§ **Work to be completed**:
Select the lines of the records containing the word "CONTAINED" and list them.

§ **Task input**:

================================

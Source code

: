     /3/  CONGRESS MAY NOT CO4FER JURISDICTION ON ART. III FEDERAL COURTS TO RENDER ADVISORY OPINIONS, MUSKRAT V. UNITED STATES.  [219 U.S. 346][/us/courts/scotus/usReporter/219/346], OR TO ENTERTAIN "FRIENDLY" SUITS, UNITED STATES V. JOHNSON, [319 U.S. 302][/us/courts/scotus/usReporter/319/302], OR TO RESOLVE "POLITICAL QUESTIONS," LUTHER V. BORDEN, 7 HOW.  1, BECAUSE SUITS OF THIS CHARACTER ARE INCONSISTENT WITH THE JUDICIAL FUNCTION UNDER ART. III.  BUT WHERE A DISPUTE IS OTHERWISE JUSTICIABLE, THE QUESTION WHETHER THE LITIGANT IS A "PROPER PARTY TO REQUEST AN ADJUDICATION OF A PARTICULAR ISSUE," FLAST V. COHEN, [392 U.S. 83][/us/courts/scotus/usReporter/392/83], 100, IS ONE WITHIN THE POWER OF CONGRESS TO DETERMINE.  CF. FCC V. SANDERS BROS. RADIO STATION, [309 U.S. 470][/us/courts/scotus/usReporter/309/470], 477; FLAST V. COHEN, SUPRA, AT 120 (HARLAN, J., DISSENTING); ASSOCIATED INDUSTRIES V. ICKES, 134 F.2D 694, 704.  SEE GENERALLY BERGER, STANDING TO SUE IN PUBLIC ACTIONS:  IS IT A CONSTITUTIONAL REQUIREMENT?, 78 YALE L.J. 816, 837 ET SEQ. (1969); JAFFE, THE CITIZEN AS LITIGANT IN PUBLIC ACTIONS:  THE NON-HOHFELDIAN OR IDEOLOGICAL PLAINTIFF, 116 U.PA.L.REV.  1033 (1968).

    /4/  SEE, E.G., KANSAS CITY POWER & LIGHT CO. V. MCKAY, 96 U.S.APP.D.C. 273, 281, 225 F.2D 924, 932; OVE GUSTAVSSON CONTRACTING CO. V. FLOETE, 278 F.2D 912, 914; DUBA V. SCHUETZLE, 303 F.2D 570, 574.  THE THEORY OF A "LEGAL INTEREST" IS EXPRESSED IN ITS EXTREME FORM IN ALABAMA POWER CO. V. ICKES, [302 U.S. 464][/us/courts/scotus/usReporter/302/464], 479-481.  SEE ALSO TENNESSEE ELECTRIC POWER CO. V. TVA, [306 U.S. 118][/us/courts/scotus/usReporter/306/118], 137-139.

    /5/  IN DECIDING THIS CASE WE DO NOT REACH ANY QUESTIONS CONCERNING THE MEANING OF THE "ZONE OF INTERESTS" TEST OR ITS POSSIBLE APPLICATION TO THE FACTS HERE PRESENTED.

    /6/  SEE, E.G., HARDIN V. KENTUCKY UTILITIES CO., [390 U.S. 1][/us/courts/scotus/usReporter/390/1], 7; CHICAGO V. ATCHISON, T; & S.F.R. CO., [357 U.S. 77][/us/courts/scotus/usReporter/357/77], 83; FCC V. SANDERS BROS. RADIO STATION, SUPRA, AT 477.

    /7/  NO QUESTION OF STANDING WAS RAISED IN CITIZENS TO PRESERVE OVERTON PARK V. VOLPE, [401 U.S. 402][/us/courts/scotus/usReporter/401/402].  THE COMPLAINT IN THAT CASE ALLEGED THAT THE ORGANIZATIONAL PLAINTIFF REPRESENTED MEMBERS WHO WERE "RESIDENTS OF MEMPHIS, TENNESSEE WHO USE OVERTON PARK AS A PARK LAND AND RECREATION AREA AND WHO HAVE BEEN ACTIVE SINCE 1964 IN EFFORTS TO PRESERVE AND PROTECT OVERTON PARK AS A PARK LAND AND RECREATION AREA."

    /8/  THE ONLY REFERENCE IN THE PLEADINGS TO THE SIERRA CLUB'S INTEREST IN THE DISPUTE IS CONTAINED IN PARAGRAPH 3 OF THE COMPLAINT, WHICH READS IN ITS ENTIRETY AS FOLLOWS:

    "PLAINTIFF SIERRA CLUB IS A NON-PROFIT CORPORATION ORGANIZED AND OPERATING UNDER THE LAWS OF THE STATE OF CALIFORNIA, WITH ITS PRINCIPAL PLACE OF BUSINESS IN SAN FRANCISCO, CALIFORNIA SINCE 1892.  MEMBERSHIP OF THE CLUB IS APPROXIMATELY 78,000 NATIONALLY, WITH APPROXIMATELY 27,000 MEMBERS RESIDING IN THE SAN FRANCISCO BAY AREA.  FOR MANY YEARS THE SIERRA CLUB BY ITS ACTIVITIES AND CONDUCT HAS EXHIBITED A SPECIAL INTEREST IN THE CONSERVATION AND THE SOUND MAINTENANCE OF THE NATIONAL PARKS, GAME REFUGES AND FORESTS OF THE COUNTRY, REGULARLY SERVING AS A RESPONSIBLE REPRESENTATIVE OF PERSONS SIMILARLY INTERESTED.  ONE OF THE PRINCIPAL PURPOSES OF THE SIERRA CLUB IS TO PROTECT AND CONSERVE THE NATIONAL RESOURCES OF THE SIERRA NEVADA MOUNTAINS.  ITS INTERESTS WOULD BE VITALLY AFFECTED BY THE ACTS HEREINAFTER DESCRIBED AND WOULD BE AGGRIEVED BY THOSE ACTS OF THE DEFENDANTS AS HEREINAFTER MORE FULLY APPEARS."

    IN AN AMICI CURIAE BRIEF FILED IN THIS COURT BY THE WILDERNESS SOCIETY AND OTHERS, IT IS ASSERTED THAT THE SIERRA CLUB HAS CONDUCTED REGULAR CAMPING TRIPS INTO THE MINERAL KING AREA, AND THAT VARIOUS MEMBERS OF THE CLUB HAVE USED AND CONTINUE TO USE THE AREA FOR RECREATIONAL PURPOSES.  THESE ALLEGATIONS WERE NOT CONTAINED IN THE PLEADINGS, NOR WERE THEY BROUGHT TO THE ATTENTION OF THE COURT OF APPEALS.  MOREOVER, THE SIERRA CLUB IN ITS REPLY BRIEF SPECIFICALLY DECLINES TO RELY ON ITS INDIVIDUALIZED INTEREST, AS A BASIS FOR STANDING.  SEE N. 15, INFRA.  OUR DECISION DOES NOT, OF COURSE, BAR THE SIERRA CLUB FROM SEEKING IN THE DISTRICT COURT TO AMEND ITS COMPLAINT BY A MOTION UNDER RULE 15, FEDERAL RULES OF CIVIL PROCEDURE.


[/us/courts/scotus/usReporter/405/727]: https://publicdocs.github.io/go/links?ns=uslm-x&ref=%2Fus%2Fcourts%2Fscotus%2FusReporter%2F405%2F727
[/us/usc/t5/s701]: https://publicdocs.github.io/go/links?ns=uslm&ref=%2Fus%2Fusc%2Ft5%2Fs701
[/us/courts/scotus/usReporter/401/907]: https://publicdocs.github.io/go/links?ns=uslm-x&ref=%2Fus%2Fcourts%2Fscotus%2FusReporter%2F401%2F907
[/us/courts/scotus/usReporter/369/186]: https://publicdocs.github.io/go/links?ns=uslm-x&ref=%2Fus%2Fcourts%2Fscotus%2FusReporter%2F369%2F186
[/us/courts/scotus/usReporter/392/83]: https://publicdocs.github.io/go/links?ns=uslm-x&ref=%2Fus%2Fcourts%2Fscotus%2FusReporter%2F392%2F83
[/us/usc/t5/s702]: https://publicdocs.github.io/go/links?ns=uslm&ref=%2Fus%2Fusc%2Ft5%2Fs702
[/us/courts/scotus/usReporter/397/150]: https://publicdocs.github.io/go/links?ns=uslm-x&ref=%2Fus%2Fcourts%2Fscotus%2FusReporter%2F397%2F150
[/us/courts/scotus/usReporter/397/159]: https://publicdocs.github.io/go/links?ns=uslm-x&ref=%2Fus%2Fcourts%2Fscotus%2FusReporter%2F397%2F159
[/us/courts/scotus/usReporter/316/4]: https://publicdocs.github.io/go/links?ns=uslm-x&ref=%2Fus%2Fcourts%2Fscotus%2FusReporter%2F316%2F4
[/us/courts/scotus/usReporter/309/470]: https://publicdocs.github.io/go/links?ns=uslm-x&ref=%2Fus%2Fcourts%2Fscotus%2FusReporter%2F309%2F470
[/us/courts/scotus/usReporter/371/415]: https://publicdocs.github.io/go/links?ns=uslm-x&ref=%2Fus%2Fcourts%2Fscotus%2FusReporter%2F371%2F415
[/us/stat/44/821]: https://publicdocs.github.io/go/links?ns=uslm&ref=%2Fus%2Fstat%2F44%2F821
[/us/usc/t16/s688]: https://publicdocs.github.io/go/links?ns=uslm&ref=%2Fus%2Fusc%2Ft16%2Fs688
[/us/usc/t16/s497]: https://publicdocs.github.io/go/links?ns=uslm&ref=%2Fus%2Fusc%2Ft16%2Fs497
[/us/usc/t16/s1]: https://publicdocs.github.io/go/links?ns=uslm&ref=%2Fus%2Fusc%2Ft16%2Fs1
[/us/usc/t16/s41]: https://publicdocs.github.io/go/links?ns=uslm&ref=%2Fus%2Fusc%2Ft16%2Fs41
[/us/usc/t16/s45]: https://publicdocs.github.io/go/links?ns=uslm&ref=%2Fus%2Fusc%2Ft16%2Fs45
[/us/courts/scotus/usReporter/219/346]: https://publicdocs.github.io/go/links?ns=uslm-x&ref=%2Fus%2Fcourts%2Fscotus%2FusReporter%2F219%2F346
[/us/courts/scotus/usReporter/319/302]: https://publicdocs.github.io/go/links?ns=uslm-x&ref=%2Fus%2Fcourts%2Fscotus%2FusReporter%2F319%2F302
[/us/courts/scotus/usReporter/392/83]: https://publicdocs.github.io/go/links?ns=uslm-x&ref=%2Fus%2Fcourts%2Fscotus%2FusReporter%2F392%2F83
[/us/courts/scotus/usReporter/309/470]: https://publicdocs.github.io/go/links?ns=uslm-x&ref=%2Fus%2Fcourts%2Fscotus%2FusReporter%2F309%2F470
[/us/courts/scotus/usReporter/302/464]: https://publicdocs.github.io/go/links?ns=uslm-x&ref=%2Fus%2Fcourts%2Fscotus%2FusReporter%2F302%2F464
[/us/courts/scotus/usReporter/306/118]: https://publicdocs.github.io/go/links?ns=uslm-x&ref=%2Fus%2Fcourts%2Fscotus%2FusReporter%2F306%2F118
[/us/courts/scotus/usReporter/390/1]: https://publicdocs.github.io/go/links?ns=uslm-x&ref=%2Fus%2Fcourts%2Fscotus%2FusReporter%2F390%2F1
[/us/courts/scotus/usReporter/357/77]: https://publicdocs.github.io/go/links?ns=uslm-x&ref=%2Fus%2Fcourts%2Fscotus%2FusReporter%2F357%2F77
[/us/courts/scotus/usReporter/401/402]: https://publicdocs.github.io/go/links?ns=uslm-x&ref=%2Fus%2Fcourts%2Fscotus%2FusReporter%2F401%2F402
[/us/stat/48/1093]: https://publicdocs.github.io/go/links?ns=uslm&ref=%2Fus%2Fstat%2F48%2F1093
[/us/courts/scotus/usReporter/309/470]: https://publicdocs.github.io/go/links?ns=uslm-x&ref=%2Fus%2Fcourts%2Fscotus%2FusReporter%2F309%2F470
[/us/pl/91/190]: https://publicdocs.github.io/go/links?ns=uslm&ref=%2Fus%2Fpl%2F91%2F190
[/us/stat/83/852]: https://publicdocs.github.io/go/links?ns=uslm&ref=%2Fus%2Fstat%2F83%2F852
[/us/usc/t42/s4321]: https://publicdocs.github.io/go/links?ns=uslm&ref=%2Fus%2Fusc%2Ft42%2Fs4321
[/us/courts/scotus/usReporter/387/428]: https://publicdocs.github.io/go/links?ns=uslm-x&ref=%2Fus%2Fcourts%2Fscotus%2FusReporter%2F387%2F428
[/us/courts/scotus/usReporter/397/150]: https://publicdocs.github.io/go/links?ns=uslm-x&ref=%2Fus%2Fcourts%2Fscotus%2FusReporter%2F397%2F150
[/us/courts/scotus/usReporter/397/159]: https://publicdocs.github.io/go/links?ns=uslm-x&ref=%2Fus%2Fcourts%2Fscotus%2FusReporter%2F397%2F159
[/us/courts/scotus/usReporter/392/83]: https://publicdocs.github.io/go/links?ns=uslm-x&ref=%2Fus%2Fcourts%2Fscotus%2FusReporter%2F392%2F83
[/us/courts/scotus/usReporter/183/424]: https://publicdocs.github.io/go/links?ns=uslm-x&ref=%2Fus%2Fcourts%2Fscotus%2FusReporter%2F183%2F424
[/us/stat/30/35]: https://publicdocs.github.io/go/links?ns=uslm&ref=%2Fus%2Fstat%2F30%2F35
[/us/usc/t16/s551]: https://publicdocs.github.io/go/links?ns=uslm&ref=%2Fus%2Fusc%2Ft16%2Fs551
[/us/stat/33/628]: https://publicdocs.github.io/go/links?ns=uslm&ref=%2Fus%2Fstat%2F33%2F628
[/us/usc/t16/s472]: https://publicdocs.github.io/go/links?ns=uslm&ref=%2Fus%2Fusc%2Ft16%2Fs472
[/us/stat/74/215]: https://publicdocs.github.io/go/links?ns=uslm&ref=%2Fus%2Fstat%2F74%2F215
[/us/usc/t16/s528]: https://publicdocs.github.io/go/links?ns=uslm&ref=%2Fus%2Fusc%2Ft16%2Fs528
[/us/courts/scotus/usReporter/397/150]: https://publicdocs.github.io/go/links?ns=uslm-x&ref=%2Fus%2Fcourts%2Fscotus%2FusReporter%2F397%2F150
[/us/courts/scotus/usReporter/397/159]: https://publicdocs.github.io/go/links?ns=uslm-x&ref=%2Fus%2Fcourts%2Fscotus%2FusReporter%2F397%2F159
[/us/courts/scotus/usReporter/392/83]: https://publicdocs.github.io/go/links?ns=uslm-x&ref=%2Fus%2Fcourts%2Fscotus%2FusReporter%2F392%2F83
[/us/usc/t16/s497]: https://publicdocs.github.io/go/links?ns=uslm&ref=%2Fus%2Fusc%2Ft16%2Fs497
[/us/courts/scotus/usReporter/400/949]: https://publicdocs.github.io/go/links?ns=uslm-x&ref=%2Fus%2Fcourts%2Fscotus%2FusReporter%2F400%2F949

================================

§ **Answer space**:
    /8/  THE ONLY REFERENCE IN THE PLEADINGS TO THE SIERRA CLUB'S INTEREST IN THE DISPUTE IS CONTAINED IN PARAGRAPH 3 OF THE COMPLAINT, WHICH READS IN ITS ENTIRETY AS FOLLOWS:
    IN AN AMICI CURIAE BRIEF FILED IN THIS COURT BY THE WILDERNESS SOCIETY AND OTHERS, IT IS ASSERTED THAT THE SIERRA CLUB HAS CONDUCTED REGULAR CAMPING TRIPS INTO THE MINERAL KING AREA, AND THAT VARIOUS MEMBERS OF THE CLUB HAVE USED AND CONTINUE TO USE THE AREA FOR RECREATIONAL PURPOSES.  THESE ALLEGATIONS WERE NOT CONTAINED IN THE PLEADINGS, NOR WERE THEY BROUGHT TO THE ATTENTION OF THE COURT OF APPEALS.  MOREOVER, THE SIERRA CLUB IN ITS REPLY BRIEF SPECIFICALLY DECLINES TO RELY ON ITS INDIVIDUALIZED INTEREST, AS A BASIS FOR STANDING.  SEE N. 15, INFRA.  OUR DECISION DOES NOT, OF COURSE, BAR THE SIERRA CLUB FROM SEEKING IN THE DISTRICT COURT TO AMEND ITS COMPLAINT BY A MOTION UNDER RULE 15, FEDERAL RULES OF CIVIL PROCEDURE.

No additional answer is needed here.